Exercise material>
*** Block opens ***

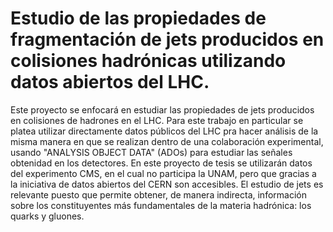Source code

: # Estudio de las propiedades de fragmentación de jets producidos en colisiones hadrónicas utilizando datos abiertos del LHC.

Este proyecto se enfocará en estudiar las propiedades de jets producidos en colisiones de hadrones en el LHC. 
Para este trabajo en particular se platea utilizar directamente datos públicos del LHC pra hacer análisis de
la misma manera en que se realizan dentro de una colaboración experimental, usando "ANALYSIS OBJECT DATA"
(ADOs) para estudiar las señales obtenidad en los detectores. En este proyecto de tesis se utilizarán datos
del experimento CMS, en el cual no participa la UNAM, pero que gracias a la iniciativa de datos abiertos del 
CERN son accesibles. El estudio de jets es relevante puesto que permite obtener, de manera indirecta, 
información sobre los constituyentes más fundamentales de la materia hadrónica: los quarks y gluones.
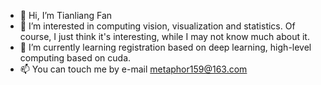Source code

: - 👋 Hi, I’m Tianliang Fan
- 👀 I’m interested in computing vision, visualization and statistics. Of course, I just think it's interesting, while I may not know much about it.
- 🌱 I’m currently learning registration based on deep learning, high-level computing based on cuda.
- 📫 You can touch me by e-mail metaphor159@163.com

<!---
youmydestiny/youmydestiny is a ✨ special ✨ repository because its `README.md` (this file) appears on your GitHub profile.
You can click the Preview link to take a look at your changes.
--->
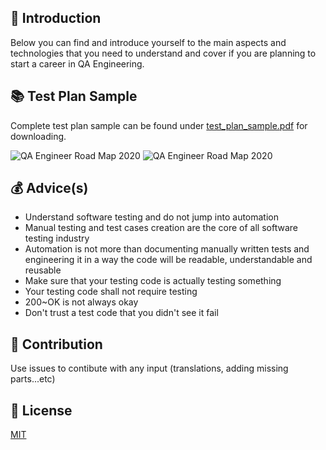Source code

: ## 🔰 Introduction

Below you can find and introduce yourself to the main aspects and technologies that you need to understand and cover if you are planning to start a career in QA Engineering.

## 📚 Test Plan Sample

Complete test plan sample can be found under [test_plan_sample.pdf](https://github.com/anas-qa/Quality-Assurance-Road-Map/blob/master/Test_Plan_Sample.pdf) for downloading.

![QA Engineer Road Map 2020](https://i.imgur.com/oSW5bgk.png)
![QA Engineer Road Map 2020](https://i.imgur.com/Zwl0LcY.png)

## 💰 Advice(s)

- Understand software testing and do not jump into automation
- Manual testing and test cases creation are the core of all software testing industry
- Automation is not more than documenting manually written tests and engineering it in a way the code will be readable, understandable and reusable
- Make sure that your testing code is actually testing something
- Your testing code shall not require testing
- 200~OK is not always okay
- Don't trust a test code that you didn't see it fail

## 🚀 Contribution

Use issues to contibute with any input (translations, adding missing parts...etc)

## 📄 License

[MIT](LICENSE)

*** Block closes ***

Assignment>
Report, using only a number, how many lines above hold the word "testing".

Response>
4